■ Problem description: Pull from the data below each line where the word "https" occurs, and copy it.

Source texts of formatted documents
'''
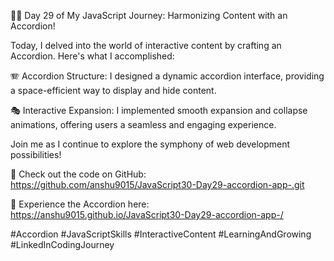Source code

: 🎵🚀 Day 29 of My JavaScript Journey: Harmonizing Content with an Accordion!

Today, I delved into the world of interactive content by crafting an Accordion. Here's what I accomplished:

🪗 Accordion Structure: I designed a dynamic accordion interface, providing a space-efficient way to display and hide content.

🎭 Interactive Expansion: I implemented smooth expansion and collapse animations, offering users a seamless and engaging experience.

Join me as I continue to explore the symphony of web development possibilities!

🔗 Check out the code on GitHub: https://github.com/anshu9015/JavaScript30-Day29-accordion-app-.git

🎵 Experience the Accordion here: https://anshu9015.github.io/JavaScript30-Day29-accordion-app-/

#Accordion #JavaScriptSkills #InteractiveContent #LearningAndGrowing #LinkedInCodingJourney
'''
■ Answer:
🔗 Check out the code on GitHub: https://github.com/anshu9015/JavaScript30-Day29-accordion-app-.git
🎵 Experience the Accordion here: https://anshu9015.github.io/JavaScript30-Day29-accordion-app-/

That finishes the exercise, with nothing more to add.